Task directions: With the line containing "<p>Real-Time Sessions System</p>" as the start and the line containing "[D&D Beyond](https://www.dndbeyond.com/)" as the end, transcribe that span of the entries below exactly, including both.

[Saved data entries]
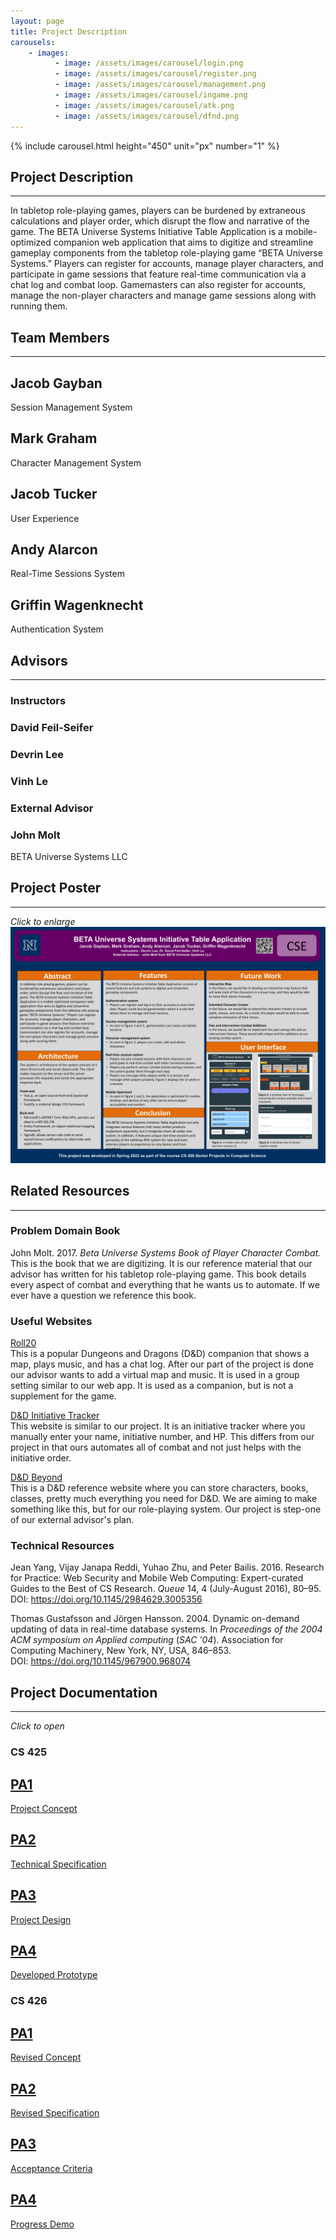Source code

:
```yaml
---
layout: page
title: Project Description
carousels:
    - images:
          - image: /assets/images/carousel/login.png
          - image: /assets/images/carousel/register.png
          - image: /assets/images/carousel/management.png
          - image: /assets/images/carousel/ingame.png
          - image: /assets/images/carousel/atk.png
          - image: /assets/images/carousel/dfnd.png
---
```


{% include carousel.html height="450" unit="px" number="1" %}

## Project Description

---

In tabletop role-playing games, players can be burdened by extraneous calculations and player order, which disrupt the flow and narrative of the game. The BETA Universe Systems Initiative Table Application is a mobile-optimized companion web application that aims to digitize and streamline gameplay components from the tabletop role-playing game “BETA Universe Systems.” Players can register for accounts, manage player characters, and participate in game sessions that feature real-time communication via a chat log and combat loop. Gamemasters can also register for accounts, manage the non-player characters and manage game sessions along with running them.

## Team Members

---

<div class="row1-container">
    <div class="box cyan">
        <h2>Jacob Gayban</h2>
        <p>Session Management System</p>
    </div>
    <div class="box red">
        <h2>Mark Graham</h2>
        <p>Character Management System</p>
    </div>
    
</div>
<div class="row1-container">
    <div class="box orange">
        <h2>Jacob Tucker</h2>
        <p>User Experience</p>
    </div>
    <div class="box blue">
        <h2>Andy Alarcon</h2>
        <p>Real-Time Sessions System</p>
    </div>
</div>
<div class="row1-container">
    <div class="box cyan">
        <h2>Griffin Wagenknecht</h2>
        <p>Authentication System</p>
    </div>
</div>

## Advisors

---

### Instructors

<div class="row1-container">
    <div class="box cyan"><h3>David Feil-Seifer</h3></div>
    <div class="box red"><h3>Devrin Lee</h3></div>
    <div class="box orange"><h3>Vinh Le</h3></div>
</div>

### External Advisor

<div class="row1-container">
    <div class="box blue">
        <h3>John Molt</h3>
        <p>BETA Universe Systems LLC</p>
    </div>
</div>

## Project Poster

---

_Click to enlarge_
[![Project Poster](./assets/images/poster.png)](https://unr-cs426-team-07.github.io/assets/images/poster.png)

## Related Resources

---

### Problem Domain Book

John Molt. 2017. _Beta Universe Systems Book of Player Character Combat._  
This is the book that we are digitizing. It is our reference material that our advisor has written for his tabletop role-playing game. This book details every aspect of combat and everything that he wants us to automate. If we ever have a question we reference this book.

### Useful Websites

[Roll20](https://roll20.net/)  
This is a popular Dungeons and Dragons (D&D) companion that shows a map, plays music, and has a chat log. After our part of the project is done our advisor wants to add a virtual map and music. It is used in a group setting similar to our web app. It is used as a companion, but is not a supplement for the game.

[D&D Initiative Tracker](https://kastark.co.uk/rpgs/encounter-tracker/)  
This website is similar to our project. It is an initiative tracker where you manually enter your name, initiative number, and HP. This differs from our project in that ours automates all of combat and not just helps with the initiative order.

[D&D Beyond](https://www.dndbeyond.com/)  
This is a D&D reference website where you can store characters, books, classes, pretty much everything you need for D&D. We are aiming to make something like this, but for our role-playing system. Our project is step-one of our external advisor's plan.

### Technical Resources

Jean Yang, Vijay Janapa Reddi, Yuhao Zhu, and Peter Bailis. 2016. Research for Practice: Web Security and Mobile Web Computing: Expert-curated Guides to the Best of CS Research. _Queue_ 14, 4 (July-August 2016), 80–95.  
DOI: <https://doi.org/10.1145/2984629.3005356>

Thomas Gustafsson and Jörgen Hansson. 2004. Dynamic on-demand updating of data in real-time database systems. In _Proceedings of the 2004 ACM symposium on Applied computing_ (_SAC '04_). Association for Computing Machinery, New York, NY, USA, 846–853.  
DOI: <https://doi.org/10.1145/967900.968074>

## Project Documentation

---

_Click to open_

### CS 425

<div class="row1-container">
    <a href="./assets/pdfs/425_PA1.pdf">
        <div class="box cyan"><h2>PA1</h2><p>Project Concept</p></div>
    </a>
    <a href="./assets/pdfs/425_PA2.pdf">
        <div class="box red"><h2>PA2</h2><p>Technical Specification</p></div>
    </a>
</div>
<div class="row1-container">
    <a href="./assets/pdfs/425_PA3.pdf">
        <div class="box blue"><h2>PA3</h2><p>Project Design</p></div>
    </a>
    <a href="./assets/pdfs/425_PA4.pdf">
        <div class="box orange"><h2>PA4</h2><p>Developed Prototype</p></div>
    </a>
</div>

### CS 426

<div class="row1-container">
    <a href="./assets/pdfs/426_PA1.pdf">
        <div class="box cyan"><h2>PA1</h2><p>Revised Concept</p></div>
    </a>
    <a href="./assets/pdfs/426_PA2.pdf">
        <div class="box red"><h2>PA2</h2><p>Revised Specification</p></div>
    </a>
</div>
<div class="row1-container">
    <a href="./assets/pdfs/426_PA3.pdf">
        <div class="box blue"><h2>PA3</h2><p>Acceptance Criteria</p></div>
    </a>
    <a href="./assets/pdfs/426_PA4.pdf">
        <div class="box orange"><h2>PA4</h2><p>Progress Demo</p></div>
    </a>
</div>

Task answer:
        <p>Real-Time Sessions System</p>
    </div>
</div>
<div class="row1-container">
    <div class="box cyan">
        <h2>Griffin Wagenknecht</h2>
        <p>Authentication System</p>
    </div>
</div>

## Advisors

---

### Instructors

<div class="row1-container">
    <div class="box cyan"><h3>David Feil-Seifer</h3></div>
    <div class="box red"><h3>Devrin Lee</h3></div>
    <div class="box orange"><h3>Vinh Le</h3></div>
</div>

### External Advisor

<div class="row1-container">
    <div class="box blue">
        <h3>John Molt</h3>
        <p>BETA Universe Systems LLC</p>
    </div>
</div>

## Project Poster

---

_Click to enlarge_
[![Project Poster](./assets/images/poster.png)](https://unr-cs426-team-07.github.io/assets/images/poster.png)

## Related Resources

---

### Problem Domain Book

John Molt. 2017. _Beta Universe Systems Book of Player Character Combat._  
This is the book that we are digitizing. It is our reference material that our advisor has written for his tabletop role-playing game. This book details every aspect of combat and everything that he wants us to automate. If we ever have a question we reference this book.

### Useful Websites

[Roll20](https://roll20.net/)  
This is a popular Dungeons and Dragons (D&D) companion that shows a map, plays music, and has a chat log. After our part of the project is done our advisor wants to add a virtual map and music. It is used in a group setting similar to our web app. It is used as a companion, but is not a supplement for the game.

[D&D Initiative Tracker](https://kastark.co.uk/rpgs/encounter-tracker/)  
This website is similar to our project. It is an initiative tracker where you manually enter your name, initiative number, and HP. This differs from our project in that ours automates all of combat and not just helps with the initiative order.

[D&D Beyond](https://www.dndbeyond.com/)  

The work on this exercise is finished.